**About this task**
What must be returned is the number of lines in the records holding the word "framework", with no other text.

**Provided records**
::::::::

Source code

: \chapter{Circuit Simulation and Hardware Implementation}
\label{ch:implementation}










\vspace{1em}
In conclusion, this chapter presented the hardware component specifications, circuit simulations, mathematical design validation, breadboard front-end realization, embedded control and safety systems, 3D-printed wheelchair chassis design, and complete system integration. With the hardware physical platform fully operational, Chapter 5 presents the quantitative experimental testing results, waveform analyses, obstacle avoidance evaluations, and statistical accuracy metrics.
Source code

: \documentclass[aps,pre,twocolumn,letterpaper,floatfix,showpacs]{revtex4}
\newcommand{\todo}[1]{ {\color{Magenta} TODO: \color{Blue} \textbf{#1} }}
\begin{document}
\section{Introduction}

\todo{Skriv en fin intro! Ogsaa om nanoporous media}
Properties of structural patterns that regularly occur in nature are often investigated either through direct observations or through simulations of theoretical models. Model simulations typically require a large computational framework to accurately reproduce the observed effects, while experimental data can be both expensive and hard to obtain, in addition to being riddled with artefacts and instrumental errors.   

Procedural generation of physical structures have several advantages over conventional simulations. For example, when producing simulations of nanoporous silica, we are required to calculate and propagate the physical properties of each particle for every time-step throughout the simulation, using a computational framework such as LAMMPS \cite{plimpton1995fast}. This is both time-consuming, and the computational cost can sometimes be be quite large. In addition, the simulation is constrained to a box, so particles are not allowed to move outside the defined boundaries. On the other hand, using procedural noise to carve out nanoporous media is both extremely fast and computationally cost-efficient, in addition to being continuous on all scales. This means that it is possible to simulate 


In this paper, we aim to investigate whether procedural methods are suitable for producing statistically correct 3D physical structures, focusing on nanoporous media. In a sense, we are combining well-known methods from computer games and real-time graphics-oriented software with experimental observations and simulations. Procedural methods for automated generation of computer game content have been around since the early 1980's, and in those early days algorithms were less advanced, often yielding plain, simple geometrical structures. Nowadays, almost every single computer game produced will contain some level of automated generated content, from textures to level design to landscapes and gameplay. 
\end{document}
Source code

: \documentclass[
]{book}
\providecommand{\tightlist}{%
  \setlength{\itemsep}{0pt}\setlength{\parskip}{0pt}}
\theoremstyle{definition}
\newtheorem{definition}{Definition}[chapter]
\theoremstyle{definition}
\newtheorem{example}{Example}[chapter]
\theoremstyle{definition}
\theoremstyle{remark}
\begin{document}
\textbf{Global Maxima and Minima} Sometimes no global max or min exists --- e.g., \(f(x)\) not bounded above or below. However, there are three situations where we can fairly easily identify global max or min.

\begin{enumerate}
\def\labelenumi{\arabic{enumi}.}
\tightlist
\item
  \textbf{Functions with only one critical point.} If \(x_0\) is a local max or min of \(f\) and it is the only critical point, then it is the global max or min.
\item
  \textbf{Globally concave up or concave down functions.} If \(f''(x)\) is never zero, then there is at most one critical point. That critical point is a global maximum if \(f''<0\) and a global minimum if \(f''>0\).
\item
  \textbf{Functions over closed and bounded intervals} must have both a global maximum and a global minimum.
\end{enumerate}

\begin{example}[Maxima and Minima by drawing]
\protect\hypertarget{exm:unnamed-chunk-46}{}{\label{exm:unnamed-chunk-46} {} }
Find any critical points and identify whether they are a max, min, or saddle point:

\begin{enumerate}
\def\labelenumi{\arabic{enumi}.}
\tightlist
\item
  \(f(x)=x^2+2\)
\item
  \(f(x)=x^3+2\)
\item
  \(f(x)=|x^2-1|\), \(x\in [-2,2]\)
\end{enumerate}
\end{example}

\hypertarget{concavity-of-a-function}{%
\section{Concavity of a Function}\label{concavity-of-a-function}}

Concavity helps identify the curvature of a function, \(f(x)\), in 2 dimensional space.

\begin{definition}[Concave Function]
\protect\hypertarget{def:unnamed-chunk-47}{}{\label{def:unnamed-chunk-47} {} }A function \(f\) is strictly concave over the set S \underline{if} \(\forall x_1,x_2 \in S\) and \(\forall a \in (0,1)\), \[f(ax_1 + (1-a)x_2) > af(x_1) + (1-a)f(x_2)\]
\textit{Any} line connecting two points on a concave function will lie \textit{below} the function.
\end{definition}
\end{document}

::::::::

**Output**
2